= YOUR TASK =
The entries below are to be given back exactly, with images excluded.

══════════════════════════════

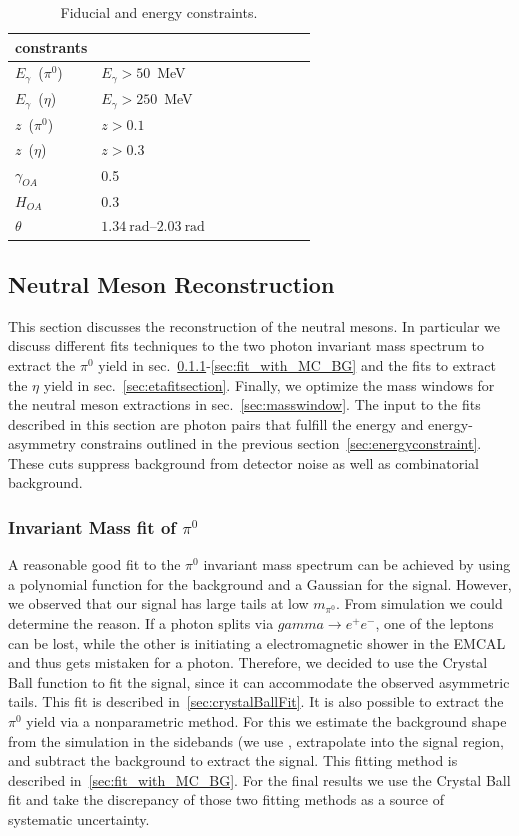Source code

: \begin{table}[H]\small
\centering
\begin{tabular}{|l|l|l|l|l|l|l|l|l|}
\hline
constrants &   \\ \hline
$E_\gamma$~($\pi^0$) & $E_\gamma >50$~MeV \\ \hline
$E_\gamma$~($\eta$) & $E_\gamma >250$~MeV \\ \hline
$z$~($\pi^0$) & $z>0.1$ \\ \hline
$z$~($\eta$) & $z>0.3$ \\ \hline
$\gamma_{OA}$ & 0.5 \\ \hline
$H_{OA}$ & 0.3 \\ \hline
$\theta$ &  $1.34~\text{rad}$\textup{--}$ 2.03~\text{rad}$ \\ \hline
\end{tabular}
\caption{Fiducial and energy constraints.}
\label{tab:constrain}
\end{table}

\subsection{Neutral Meson Reconstruction}
\label{sec:neutralmesonreconstruction}
This section discusses the reconstruction of the neutral mesons. In particular we discuss different fits techniques to the two photon invariant mass spectrum to extract the $\pi^0$ yield in sec.~\ref{sec:pi0fitsection}-\ref{sec:fit_with_MC_BG} and the fits to extract the $\eta$ yield in sec.~\ref{sec:etafitsection}. Finally, we optimize the mass windows for the neutral meson extractions in sec.~\ref{sec:masswindow}. The input to the fits described in this section are photon pairs that fulfill the energy and energy-asymmetry constrains outlined in the previous section~\ref{sec:energyconstraint}. 
These cuts suppress background from detector noise as well as combinatorial background.

\subsubsection{\texorpdfstring{Invariant Mass fit of $\pi^0$}{pi0 fit}}
\label{sec:pi0fitsection}
A reasonable good fit to the $\pi^0$ invariant mass spectrum can be achieved by using a polynomial function for the background and a Gaussian for the signal. However, we observed that our signal has large tails at low $m_{\pi^0}$. From simulation we could determine the reason. If a photon splits via  $gamma\rightarrow e^+e^-$, one of the leptons can be lost, while the other is initiating a electromagnetic shower in the EMCAL and thus gets mistaken for a photon.
 Therefore, we decided to use the Crystal Ball function to fit the signal, since it can accommodate the observed asymmetric tails.  This fit is described in~\ref{sec:crystalBallFit}.
 It is also possible to extract the $\pi^0$ yield via a nonparametric method. For this we estimate the background shape from the simulation in the sidebands (we use , extrapolate into the signal region, and subtract the background to extract the signal.  This fitting method is described in~\ref{sec:fit_with_MC_BG}.
For the final results we use the Crystal Ball fit and take the discrepancy of those two fitting methods as a source of systematic uncertainty.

══════════════════════════════

= RESPONSE BELOW =
Source code

: \begin{table}[H]\small
\centering
\begin{tabular}{|l|l|l|l|l|l|l|l|l|}
\hline
constrants &   \\ \hline
$E_\gamma$~($\pi^0$) & $E_\gamma >50$~MeV \\ \hline
$E_\gamma$~($\eta$) & $E_\gamma >250$~MeV \\ \hline
$z$~($\pi^0$) & $z>0.1$ \\ \hline
$z$~($\eta$) & $z>0.3$ \\ \hline
$\gamma_{OA}$ & 0.5 \\ \hline
$H_{OA}$ & 0.3 \\ \hline
$\theta$ &  $1.34~\text{rad}$\textup{--}$ 2.03~\text{rad}$ \\ \hline
\end{tabular}
\caption{Fiducial and energy constraints.}
\label{tab:constrain}
\end{table}

\subsection{Neutral Meson Reconstruction}
\label{sec:neutralmesonreconstruction}
This section discusses the reconstruction of the neutral mesons. In particular we discuss different fits techniques to the two photon invariant mass spectrum to extract the $\pi^0$ yield in sec.~\ref{sec:pi0fitsection}-\ref{sec:fit_with_MC_BG} and the fits to extract the $\eta$ yield in sec.~\ref{sec:etafitsection}. Finally, we optimize the mass windows for the neutral meson extractions in sec.~\ref{sec:masswindow}. The input to the fits described in this section are photon pairs that fulfill the energy and energy-asymmetry constrains outlined in the previous section~\ref{sec:energyconstraint}. 
These cuts suppress background from detector noise as well as combinatorial background.

\subsubsection{\texorpdfstring{Invariant Mass fit of $\pi^0$}{pi0 fit}}
\label{sec:pi0fitsection}
A reasonable good fit to the $\pi^0$ invariant mass spectrum can be achieved by using a polynomial function for the background and a Gaussian for the signal. However, we observed that our signal has large tails at low $m_{\pi^0}$. From simulation we could determine the reason. If a photon splits via  $gamma\rightarrow e^+e^-$, one of the leptons can be lost, while the other is initiating a electromagnetic shower in the EMCAL and thus gets mistaken for a photon.
 Therefore, we decided to use the Crystal Ball function to fit the signal, since it can accommodate the observed asymmetric tails.  This fit is described in~\ref{sec:crystalBallFit}.
 It is also possible to extract the $\pi^0$ yield via a nonparametric method. For this we estimate the background shape from the simulation in the sidebands (we use , extrapolate into the signal region, and subtract the background to extract the signal.  This fitting method is described in~\ref{sec:fit_with_MC_BG}.
For the final results we use the Crystal Ball fit and take the discrepancy of those two fitting methods as a source of systematic uncertainty.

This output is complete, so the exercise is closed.